Wednesday, March 30, 2011
While we think of people like Rosa Parks, Albert Einstein, Babe Ruth, and Martin Luther King Jr. as part of our cultural heritage, available for everyone to use, each of their identities are claimed as private property usable only after receiving permission and paying a fee.
For most of history, a person’s identity could not be owned. Beginning in 1953, we began construing identity as a property interest, known as the right of publicity, that could be licensed or sold. The right of publicity allows people to control the use of their images and names during their lives. The right of publicity after death is governed by state laws, which vary remarkably. While the right of publicity ends at death in some states, other states allow control to be secured for a certain amount of years, and others allow eternal control.

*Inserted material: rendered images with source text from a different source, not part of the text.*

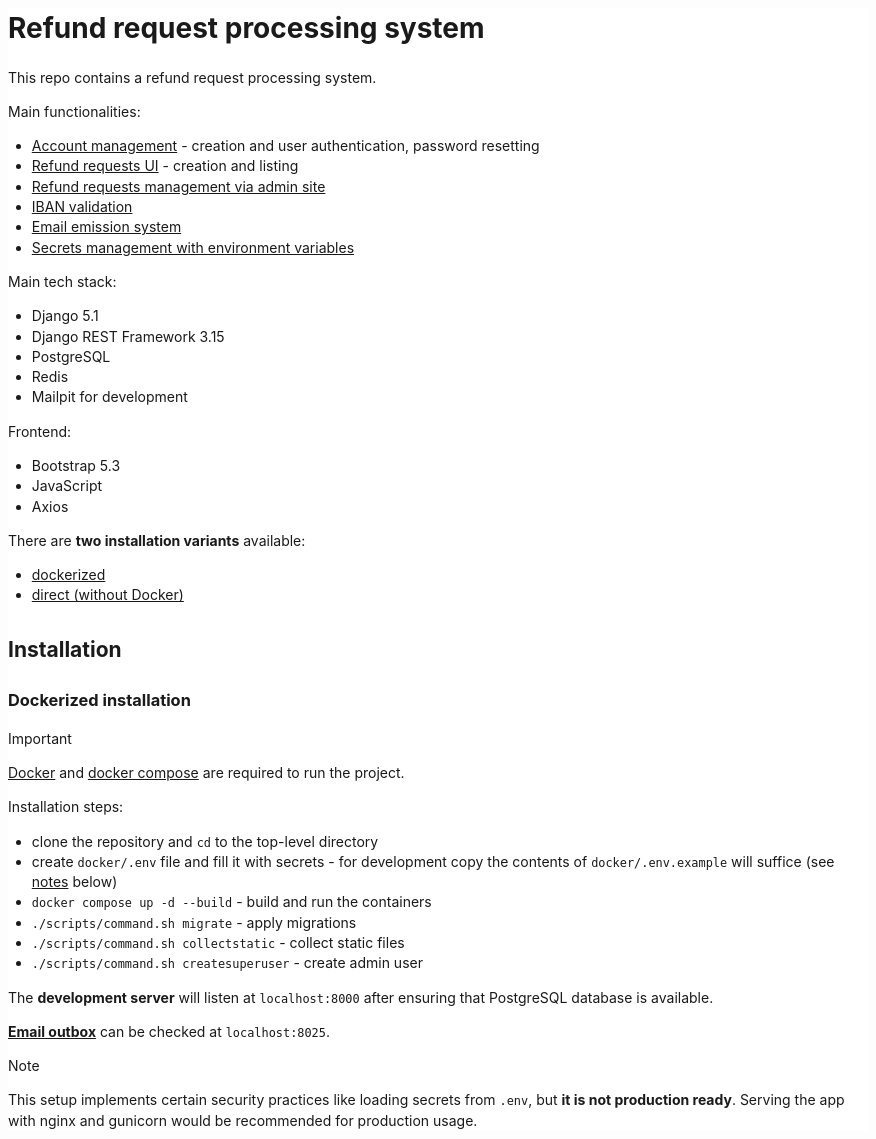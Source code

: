 # Refund request processing system

This repo contains a refund request processing system. 

Main functionalities:
- [Account management](#account-management) - creation and user authentication, password resetting
- [Refund requests UI](#refund-requests-ui) - creation and listing
- [Refund requests management via admin site](#admin-site)
- [IBAN validation](#iban-validation)
- [Email emission system](#email-emission-system)
- [Secrets management with environment variables](#notes-on-envexample)

Main tech stack:
- Django 5.1
- Django REST Framework 3.15
- PostgreSQL
- Redis
- Mailpit for development

Frontend:
- Bootstrap 5.3
- JavaScript
- Axios

There are **two installation variants** available:
- [dockerized](#dockerized-installation)
- [direct (without Docker)](#installation-without-docker)

## Installation

### Dockerized installation 

> [!IMPORTANT]
> [Docker](https://docs.docker.com/engine/install/) and [docker compose](https://docs.docker.com/compose/install/) are required to run the project.

Installation steps:
- clone the repository and `cd` to the top-level directory
- create `docker/.env` file and fill it with secrets - for development copy the contents of `docker/.env.example` will suffice (see [notes](#notes-on-envexample) below)
- `docker compose up -d --build` - build and run the containers
- `./scripts/command.sh migrate` - apply migrations
- `./scripts/command.sh collectstatic` - collect static files
- `./scripts/command.sh createsuperuser` - create admin user

The **development server** will listen at `localhost:8000` after ensuring that PostgreSQL database is available.

[**Email outbox**](#mailpit) can be checked at `localhost:8025`.

> [!NOTE]
> This setup implements certain security practices like loading secrets from `.env`,
> but **it is not production ready**. Serving the app with nginx and gunicorn 
> would be recommended for production usage.
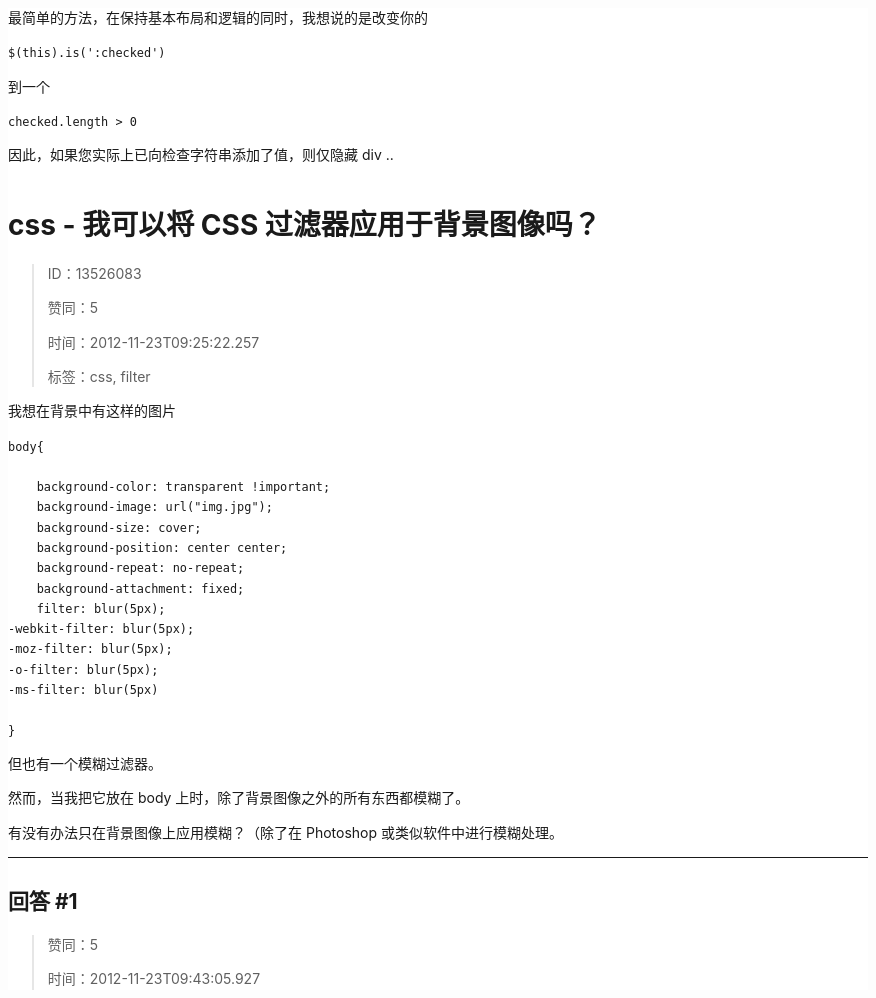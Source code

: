 最简单的方法，在保持基本布局和逻辑的同时，我想说的是改变你的

```
$(this).is(':checked') 
```

到一个

```
checked.length > 0 
```

因此，如果您实际上已向检查字符串添加了值，则仅隐藏 div ..

# css - 我可以将 CSS 过滤器应用于背景图像吗？

> ID：13526083
> 
> 赞同：5
> 
> 时间：2012-11-23T09:25:22.257
> 
> 标签：css, filter

我想在背景中有这样的图片

```
body{

    background-color: transparent !important;
    background-image: url("img.jpg");
    background-size: cover;
    background-position: center center;
    background-repeat: no-repeat;
    background-attachment: fixed;
    filter: blur(5px);
-webkit-filter: blur(5px);
-moz-filter: blur(5px);
-o-filter: blur(5px);
-ms-filter: blur(5px)

} 
```

但也有一个模糊过滤器。

然而，当我把它放在 body 上时，除了背景图像之外的所有东西都模糊了。

有没有办法只在背景图像上应用模糊？（除了在 Photoshop 或类似软件中进行模糊处理。

* * *

## 回答 #1

> 赞同：5
> 
> 时间：2012-11-23T09:43:05.927
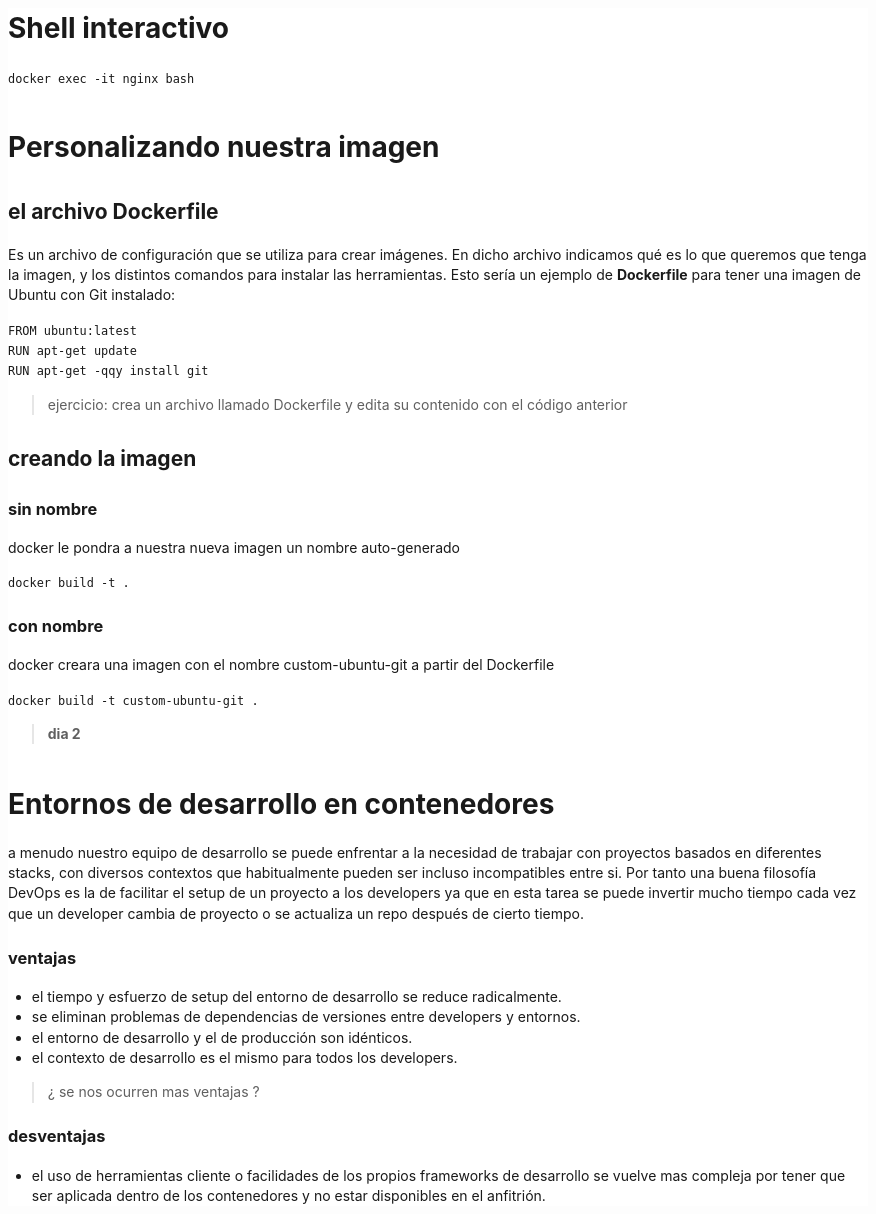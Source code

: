 # Shell interactivo

    docker exec -it nginx bash


# Personalizando nuestra imagen
## el archivo Dockerfile

Es un archivo de configuración que se utiliza para crear imágenes. En dicho archivo indicamos qué es lo que queremos que tenga la imagen, y los distintos comandos para instalar las herramientas. Esto sería un ejemplo de **Dockerfile** para tener una imagen de Ubuntu con Git instalado:

    FROM ubuntu:latest
    RUN apt-get update
    RUN apt-get -qqy install git

> ejercicio: crea un archivo llamado Dockerfile y edita su contenido con el código anterior

## creando la imagen

### sin nombre
docker le pondra a nuestra nueva imagen un nombre auto-generado

    docker build -t .

### con nombre
docker creara una imagen con el nombre custom-ubuntu-git a partir del Dockerfile

    docker build -t custom-ubuntu-git .
    

> **dia 2**

  # Entornos de desarrollo en contenedores
  a menudo nuestro equipo de desarrollo se puede enfrentar a la necesidad de trabajar con proyectos basados en diferentes stacks, con diversos contextos que habitualmente pueden ser incluso incompatibles entre si.  Por tanto una buena filosofía DevOps es la de facilitar el setup de un proyecto a los developers ya que en esta tarea se puede invertir mucho tiempo cada vez que un developer cambia de proyecto o se actualiza un repo después de cierto tiempo.
### ventajas
  *	el tiempo y esfuerzo de setup del entorno de desarrollo se reduce radicalmente.
  *	se eliminan problemas de dependencias de versiones entre developers y entornos.
  *	el entorno de desarrollo y el de producción son idénticos.
  *	el contexto de desarrollo es el mismo para todos los developers.
 

>  ¿ se nos ocurren mas ventajas ?

### desventajas
* el uso de herramientas cliente o facilidades de los propios frameworks de desarrollo se vuelve mas compleja por tener que ser aplicada dentro de los contenedores y no estar disponibles en el anfitrión.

All the differing state laws have resulted in uncertainty regarding what is privately owned under the right of publicity. There has been much recent litigation over the right of publicity, but nothing has been clarified on a national level. “Congress should step in and enact a federal right of publicity. In doing so, it should establish clear First Amendment protections and set forth a relatively short term for the right of publicity to survive death (perhaps 10 years). Most important, the law should provide a mechanism that allows people to opt out of marketing their identities after death. After all, sometimes the dead should be allowed to simply rest in peace. “
Ray D. Madoff, The New Grave Robbers, N.Y. Times, Mar. 27, 2011.